- Interactive map of the Church of the Nativity area

General information
- Location: Sosnovskoye [ru]
- Coordinates: 56°26′38″N 61°14′53″E﻿ / ﻿56.443890°N 61.248060°E
- Construction started: 1861
- Completed: 1864

= Church of the Nativity, Sosnovskoye =

Church in Kamensky District, Sverdlovsk Oblast, Russia

Church of the Nativity is an Orthodox church in Sosnovskoye village, Sverdlovsk oblast.

The church was granted the status of regional significance on 28 December 2001 (the Sverdlovsk Oblast Government Decree No. 859). The object number of cultural heritage of regional significance is 661710759340005.

== History ==
The red brick building stands on the shore of Lake Sosnovsky in the center of the village.

The first wooden building was laid in 1861. The monastery was built until 1864, in which the church was consecrated in the Nativity of Christ. The building was completely destroyed by a fire in 1866. The capital stone temple was built in 1915-1916. In 1937, the priest of the church was shot, Panov Mikhail Stepanovich. In 1939 the church was closed.

Restorative work and services began in 2004.

== Architecture ==
The building is an original and rare for the Ural region monument of church architecture of the late "Byzantine style".

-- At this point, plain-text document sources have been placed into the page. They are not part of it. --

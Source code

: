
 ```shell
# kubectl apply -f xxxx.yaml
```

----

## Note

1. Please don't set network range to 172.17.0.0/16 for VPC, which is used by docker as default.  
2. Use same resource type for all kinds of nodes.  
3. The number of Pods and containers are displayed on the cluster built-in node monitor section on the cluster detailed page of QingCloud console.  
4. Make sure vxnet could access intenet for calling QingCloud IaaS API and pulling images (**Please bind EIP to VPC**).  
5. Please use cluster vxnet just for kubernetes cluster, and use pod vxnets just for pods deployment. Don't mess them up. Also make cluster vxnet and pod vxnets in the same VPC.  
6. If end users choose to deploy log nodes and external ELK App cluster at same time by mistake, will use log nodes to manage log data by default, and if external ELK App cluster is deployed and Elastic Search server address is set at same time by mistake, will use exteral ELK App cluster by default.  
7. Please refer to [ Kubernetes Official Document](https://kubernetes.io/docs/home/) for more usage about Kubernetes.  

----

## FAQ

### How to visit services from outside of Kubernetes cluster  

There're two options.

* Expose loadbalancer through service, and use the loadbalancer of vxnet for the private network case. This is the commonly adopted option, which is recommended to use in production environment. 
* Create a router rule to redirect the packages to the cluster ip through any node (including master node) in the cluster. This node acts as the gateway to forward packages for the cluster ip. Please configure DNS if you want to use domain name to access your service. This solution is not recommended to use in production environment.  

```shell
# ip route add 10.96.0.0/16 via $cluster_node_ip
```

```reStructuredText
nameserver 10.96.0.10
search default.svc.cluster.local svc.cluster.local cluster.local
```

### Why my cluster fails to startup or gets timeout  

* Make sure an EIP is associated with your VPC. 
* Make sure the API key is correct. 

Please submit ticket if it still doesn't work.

The voluminous composition of the building is an octagonal temple part with an adjoining five-edged apse, a porch and a developed covered porch, topped by a bell tower.

The system of facade sections reflects the planning structure of the building and follows the rules of order tectonics. Collected in bundles of a full order column (with pedestals) fix the corners of the temple octagon and the porch, visually support the archivolts and entablature covering the building along the perimeter.

The dome, "Byzantine" by the nature of the design, is crowned with the head of the "Russian" style. The composition of the bell tower was built on a contrasting change in diameter and height from the lower tier to the upper tier of the bell, topped with a hill of kokoshniks and a two-tier bulbous glaucoma.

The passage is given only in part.